An underwater cleaning apparatus for cleaning an object to be cleaned in water,
a traveling body that travels in the front-rear direction;
a cleaning unit disposed below the traveling body for cleaning the object to be cleaned;
a propeller disposed above the running body;
an annular body surrounding the propeller;
with
The annular body has, on at least one front and rear side,
a first inclined shape that decreases in thickness in the vertical direction as it goes outward in the front-rear direction;
a second inclined shape that narrows in width in the left-right direction as it goes outward in the front-rear direction;
and at least one of: 2. The underwater washing apparatus according to claim 1, wherein said traveling body has an R shape on at least one of its front and rear sides, which moves upward and away from said washing unit as it goes outward in the front-rear direction. 3. The underwater washing apparatus according to claim 1, wherein said traveling body has a shape on at least one of its front and rear sides that slopes downward as it goes outward in the front-rear direction. The washing unit is rotatably supported by the traveling body via a rotating shaft, and is rotated by a reaction force of jetting high-pressure water,
The propeller is attached to the rotating shaft and generates a thrust that presses the traveling body downward by rotation,
4. The underwater washing apparatus according to any one of claims 1 to 3, wherein an introduction space into which said propeller introduces water is provided between said traveling body and said annular body.
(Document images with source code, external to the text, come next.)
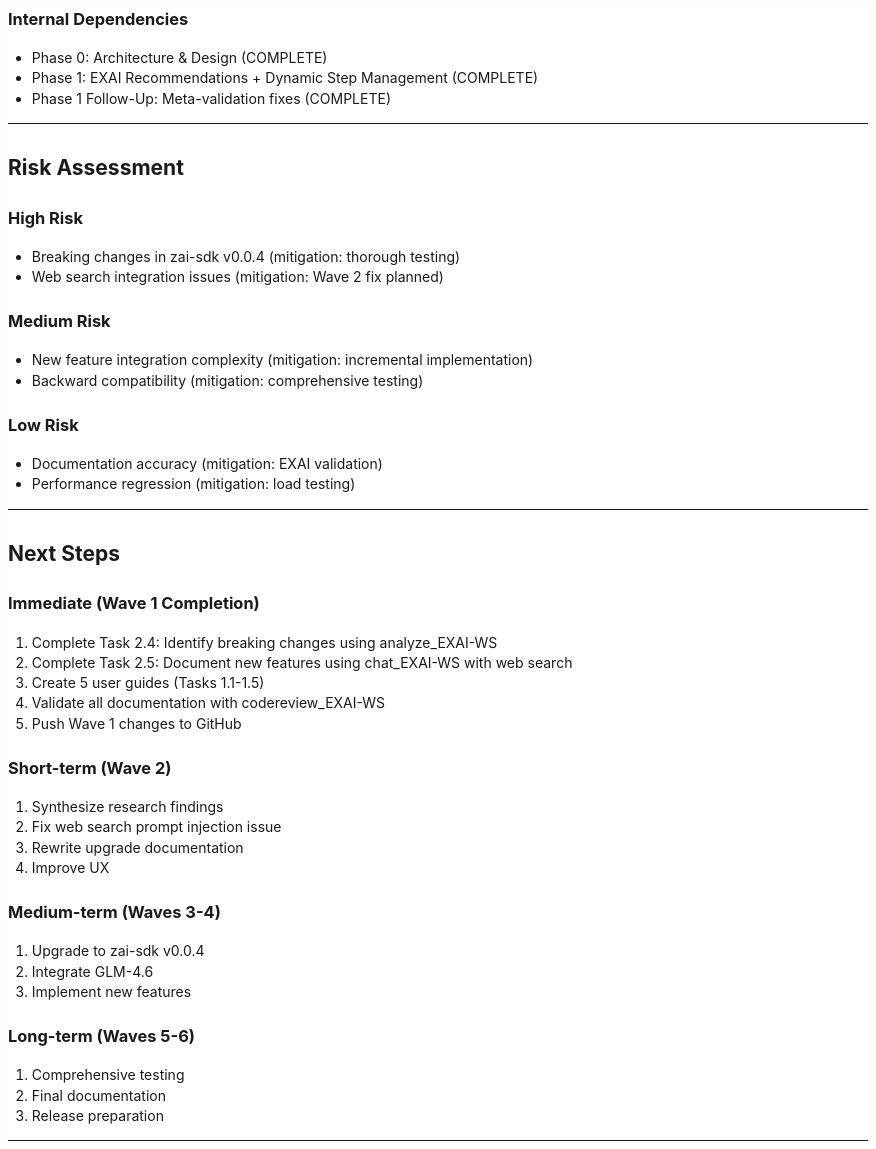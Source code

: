 ### Internal Dependencies
- Phase 0: Architecture & Design (COMPLETE)
- Phase 1: EXAI Recommendations + Dynamic Step Management (COMPLETE)
- Phase 1 Follow-Up: Meta-validation fixes (COMPLETE)

---

## Risk Assessment

### High Risk
- Breaking changes in zai-sdk v0.0.4 (mitigation: thorough testing)
- Web search integration issues (mitigation: Wave 2 fix planned)

### Medium Risk
- New feature integration complexity (mitigation: incremental implementation)
- Backward compatibility (mitigation: comprehensive testing)

### Low Risk
- Documentation accuracy (mitigation: EXAI validation)
- Performance regression (mitigation: load testing)

---

## Next Steps

### Immediate (Wave 1 Completion)
1. Complete Task 2.4: Identify breaking changes using analyze_EXAI-WS
2. Complete Task 2.5: Document new features using chat_EXAI-WS with web search
3. Create 5 user guides (Tasks 1.1-1.5)
4. Validate all documentation with codereview_EXAI-WS
5. Push Wave 1 changes to GitHub

### Short-term (Wave 2)
1. Synthesize research findings
2. Fix web search prompt injection issue
3. Rewrite upgrade documentation
4. Improve UX

### Medium-term (Waves 3-4)
1. Upgrade to zai-sdk v0.0.4
2. Integrate GLM-4.6
3. Implement new features

### Long-term (Waves 5-6)
1. Comprehensive testing
2. Final documentation
3. Release preparation

---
Equipped with an annular fence arranged in the introduction space,
The annular fence is
a plurality of supports including connecting bodies that connect the traveling body and the annular body;
a plurality of frame members connecting between the plurality of support members and configured in an annular shape;
5. The underwater washing device according to claim 4, comprising: 6. The underwater washing apparatus according to claim 5, wherein the vertical height of the portion of the annular fence where the plurality of frame bodies are arranged in the vertical direction is shorter than the vertical height of the annular body. 7. An underwater washing device according to claim 5 or 6, wherein said ring fence supports a light. 8. An underwater washing device according to any one of claims 1 to 7, comprising an upper fence fixed to said annular body and arranged above said propeller.